Couple of notes about day one:
- First time making Shakeology with only water and ice. Was scared I'd hate it (which would stink considering it's my go-to breakfast on workdays), but it was surprisingly good!! Today was chocolate, so I'm excited to try other flavors this way soon :)
- Sweet tooth *almost* got the best of me after lunch (when we usually bust out cookies in the teachers' lounge), so I went ahead and had the banana part of my afternoon snack early. Rice cake and PB was still awesome after school!!
- Dinner was delish! And ready to eat in about 25 minutes!! Here are the details...
Mexican Turkey Burgers with quinoa-black bean side
*This made enough for two adult servings, with lots extra of the quinoa-black bean side dish. Plan to use that later in the week!
Ingredients:
2 pre-shaped turkey burgers (I used Jennie-O patties that came in a six pack. They're super conveniently packaged in two patty freezer bags, so I can easily thaw enough for dinner for D and I. Since he's busy with work this week, I'm using the second patty for lunch tmrw)
3 teaspoons cumin, divided
1 teaspoon chipotle chile powder (regular chile powder would be A-ok as well!)
1-2 teaspoons EVOO, divided
1 each red and green bell pepper, sliced thin
1/2 large onion, sliced thin
1/2 avocado, sliced thin
1 cup dry quinoa, rinsed
2 cups water
1 can black beans, drained and rinsed
1 teaspoon garlic powder
1 lime (will use zest and juice!)
2-3 tablespoons chopped cilantro (totally forgot this during the grocery store trip yesterday. I blame the little one for causing distractions. She's just too cute for me to focus sometimes!!)
Start quinoa first--mix water and quinoa together in sauce pan set to medium heat. Add 2 teaspoons of cumin, garlic powder, and lime zest to mixture. Bring to a boil, then cover and reduce heat to low. Cook time will be about 15 minutes (you're looking for the little white pieces to spiral away from the seed). Stir in black beans and remove from heat. Stir in cilantro, if using.

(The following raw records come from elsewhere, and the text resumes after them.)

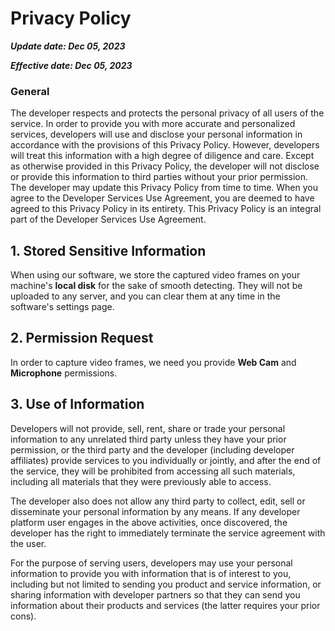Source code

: # Privacy Policy

***Update date: Dec 05, 2023***

***Effective date: Dec 05, 2023***

### General

The developer respects and protects the personal privacy of all users of the service. In order to provide you with more accurate and personalized services, developers will use and disclose your personal information in accordance with the provisions of this Privacy Policy. However, developers will treat this information with a high degree of diligence and care. Except as otherwise provided in this Privacy Policy, the developer will not disclose or provide this information to third parties without your prior permission. The developer may update this Privacy Policy from time to time. When you agree to the Developer Services Use Agreement, you are deemed to have agreed to this Privacy Policy in its entirety. This Privacy Policy is an integral part of the Developer Services Use Agreement.

## 1. Stored Sensitive Information

When using our software, we store the captured video frames on your machine's **local disk** for the sake of smooth detecting. They will not be uploaded to any server, and you can clear them at any time in the software's settings page.

## 2. Permission Request

In order to capture video frames, we need you provide **Web Cam** and **Microphone** permissions.

## 3. Use of Information

Developers will not provide, sell, rent, share or trade your personal information to any unrelated third party unless they have your prior permission, or the third party and the developer (including developer affiliates) provide services to you individually or jointly, and after the end of the service, they will be prohibited from accessing all such materials, including all materials that they were previously able to access.

The developer also does not allow any third party to collect, edit, sell or disseminate your personal information by any means. If any developer platform user engages in the above activities, once discovered, the developer has the right to immediately terminate the service agreement with the user.

For the purpose of serving users, developers may use your personal information to provide you with information that is of interest to you, including but not limited to sending you product and service information, or sharing information with developer partners so that they can send you information about their products and services (the latter requires your prior cons).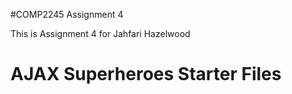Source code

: #COMP2245 Assignment 4

This is Assignment 4 for Jahfari Hazelwood

# AJAX Superheroes Starter Files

Sprinkle remaining cumin and chipotle chile powder on both sides of the turkey burgers. In a saute pan, heat a teaspoon of EVOO over medium heat. Add turkey burgers. Mine were very thin and cooked super fast--maybe 3 minutes per side. Watch for ALL pink to disappear (USDA recommends turkey burgers be cooked to an internal temp of 165 degrees!). Remove from pan and cover with foil to keep warm. Using the same saute pan (because let's be real...I hate doing dishes), add the remaining EVOO and the bell peppers and onions. I like to crank the heat way up so they get a little black on the edges, but medium/medium high will give you a more gentle cook. To plate, make a cozy bed of the onions and peppers, add your turkey burger, and top with a few avocado slices. Serve the quinoa-black bean mix along side and squeeze a lime over everything for good measure!!
Notes: If following 21 Day Fix, use a GREEN container for the onion/pepper mix, and a yellow container for the side dish. The turkey burger contains as red, and the avocado (I only used 1/2 of Autumn's guidline at dinner so I could have some at lunch, too!) counts as a blue.